▶ [Provided data]:
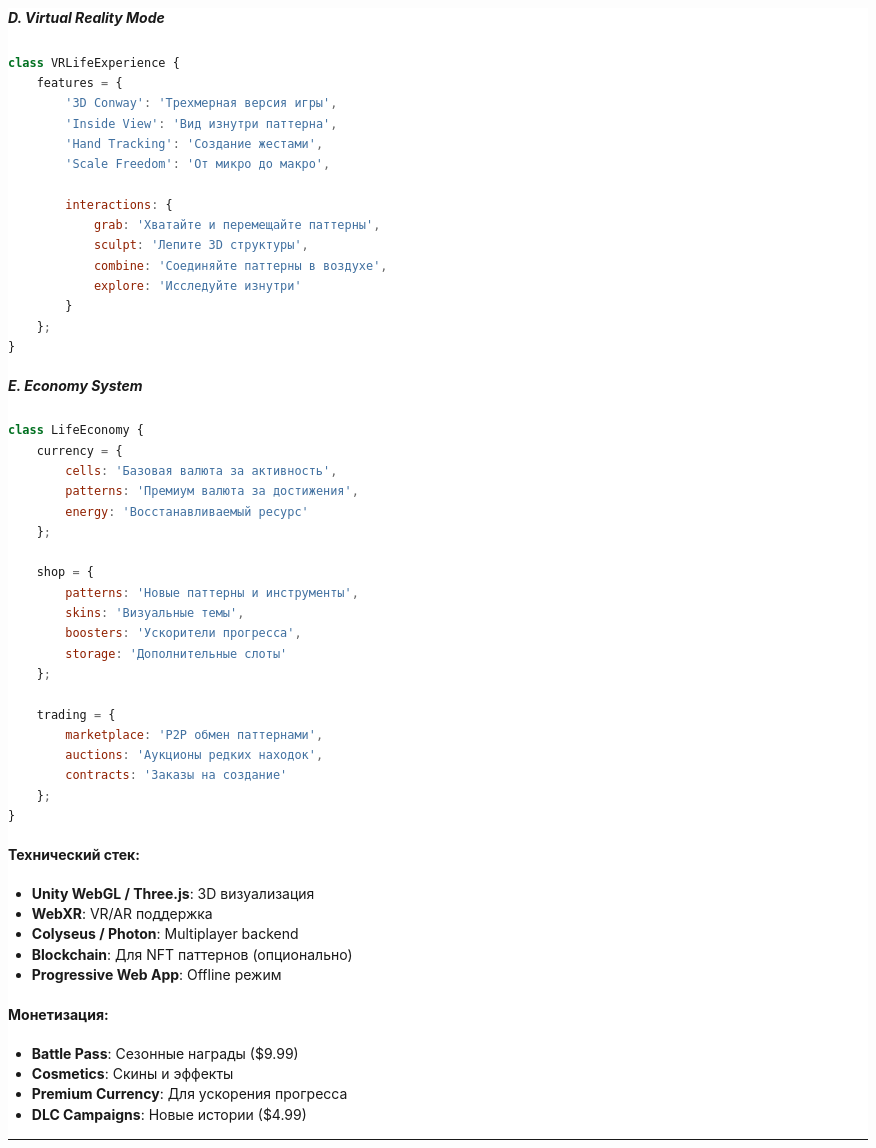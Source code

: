 ##### D. **Virtual Reality Mode**
```javascript
class VRLifeExperience {
    features = {
        '3D Conway': 'Трехмерная версия игры',
        'Inside View': 'Вид изнутри паттерна',
        'Hand Tracking': 'Создание жестами',
        'Scale Freedom': 'От микро до макро',
        
        interactions: {
            grab: 'Хватайте и перемещайте паттерны',
            sculpt: 'Лепите 3D структуры',
            combine: 'Соединяйте паттерны в воздухе',
            explore: 'Исследуйте изнутри'
        }
    };
}
```

##### E. **Economy System**
```javascript
class LifeEconomy {
    currency = {
        cells: 'Базовая валюта за активность',
        patterns: 'Премиум валюта за достижения',
        energy: 'Восстанавливаемый ресурс'
    };
    
    shop = {
        patterns: 'Новые паттерны и инструменты',
        skins: 'Визуальные темы',
        boosters: 'Ускорители прогресса',
        storage: 'Дополнительные слоты'
    };
    
    trading = {
        marketplace: 'P2P обмен паттернами',
        auctions: 'Аукционы редких находок',
        contracts: 'Заказы на создание'
    };
}
```

#### Технический стек:
- **Unity WebGL / Three.js**: 3D визуализация
- **WebXR**: VR/AR поддержка
- **Colyseus / Photon**: Multiplayer backend
- **Blockchain**: Для NFT паттернов (опционально)
- **Progressive Web App**: Offline режим

#### Монетизация:
- **Battle Pass**: Сезонные награды ($9.99)
- **Cosmetics**: Скины и эффекты
- **Premium Currency**: Для ускорения прогресса
- **DLC Campaigns**: Новые истории ($4.99)

---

▶ [Your instructions]: Print the entries above exactly, taking out only the pictures.

▶ [Task output]:
Source code

: ##### D. **Virtual Reality Mode**
```javascript
class VRLifeExperience {
    features = {
        '3D Conway': 'Трехмерная версия игры',
        'Inside View': 'Вид изнутри паттерна',
        'Hand Tracking': 'Создание жестами',
        'Scale Freedom': 'От микро до макро',
        
        interactions: {
            grab: 'Хватайте и перемещайте паттерны',
            sculpt: 'Лепите 3D структуры',
            combine: 'Соединяйте паттерны в воздухе',
            explore: 'Исследуйте изнутри'
        }
    };
}
```

##### E. **Economy System**
```javascript
class LifeEconomy {
    currency = {
        cells: 'Базовая валюта за активность',
        patterns: 'Премиум валюта за достижения',
        energy: 'Восстанавливаемый ресурс'
    };
    
    shop = {
        patterns: 'Новые паттерны и инструменты',
        skins: 'Визуальные темы',
        boosters: 'Ускорители прогресса',
        storage: 'Дополнительные слоты'
    };
    
    trading = {
        marketplace: 'P2P обмен паттернами',
        auctions: 'Аукционы редких находок',
        contracts: 'Заказы на создание'
    };
}
```

#### Технический стек:
- **Unity WebGL / Three.js**: 3D визуализация
- **WebXR**: VR/AR поддержка
- **Colyseus / Photon**: Multiplayer backend
- **Blockchain**: Для NFT паттернов (опционально)
- **Progressive Web App**: Offline режим

#### Монетизация:
- **Battle Pass**: Сезонные награды ($9.99)
- **Cosmetics**: Скины и эффекты
- **Premium Currency**: Для ускорения прогресса
- **DLC Campaigns**: Новые истории ($4.99)

---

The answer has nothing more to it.